■ Brief
Your answer should be an exact copy of all the entries, free of pictures.
Data for this task Start Marker
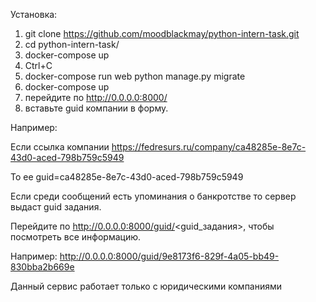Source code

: Установка:
1. git clone https://github.com/moodblackmay/python-intern-task.git
2. cd python-intern-task/
3. docker-compose up
4. Ctrl+C
5. docker-compose run web python manage.py migrate
6. docker-compose up
7. перейдите по http://0.0.0.0:8000/
8. вставьте guid компании в форму.


Например:


Если ссылка компании https://fedresurs.ru/company/ca48285e-8e7c-43d0-aced-798b759c5949


То ее guid=ca48285e-8e7c-43d0-aced-798b759c5949


Если среди сообщений есть упоминания о банкротстве то сервер выдаст guid задания.

Перейдите по http://0.0.0.0:8000/guid/<guid_задания>, чтобы посмотреть все информацию.


Например: http://0.0.0.0:8000/guid/9e8173f6-829f-4a05-bb49-830bba2b669e


Данный сервис работает только с юридическими компаниями

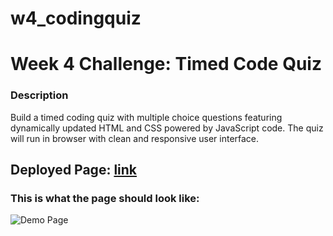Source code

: # w4_codingquiz
# Week 4 Challenge: Timed Code Quiz
### Description
Build a timed coding quiz with multiple choice questions featuring dynamically updated HTML and CSS powered by JavaScript code. The quiz will run in browser with clean and responsive user interface.

## Deployed Page: [link](https://tunaabop.github.io/w4_codingquiz/index.html)

### This is what the page should look like:

![Demo Page](assets/img/screenshot.png)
Data for this task End Marker
■ Task solution
Source code

: Установка:
1. git clone https://github.com/moodblackmay/python-intern-task.git
2. cd python-intern-task/
3. docker-compose up
4. Ctrl+C
5. docker-compose run web python manage.py migrate
6. docker-compose up
7. перейдите по http://0.0.0.0:8000/
8. вставьте guid компании в форму.


Например:


Если ссылка компании https://fedresurs.ru/company/ca48285e-8e7c-43d0-aced-798b759c5949


То ее guid=ca48285e-8e7c-43d0-aced-798b759c5949


Если среди сообщений есть упоминания о банкротстве то сервер выдаст guid задания.

Перейдите по http://0.0.0.0:8000/guid/<guid_задания>, чтобы посмотреть все информацию.


Например: http://0.0.0.0:8000/guid/9e8173f6-829f-4a05-bb49-830bba2b669e


Данный сервис работает только с юридическими компаниями

Source code

: # w4_codingquiz
# Week 4 Challenge: Timed Code Quiz
### Description
Build a timed coding quiz with multiple choice questions featuring dynamically updated HTML and CSS powered by JavaScript code. The quiz will run in browser with clean and responsive user interface.

## Deployed Page: [link](https://tunaabop.github.io/w4_codingquiz/index.html)

### This is what the page should look like:

![Demo Page](assets/img/screenshot.png)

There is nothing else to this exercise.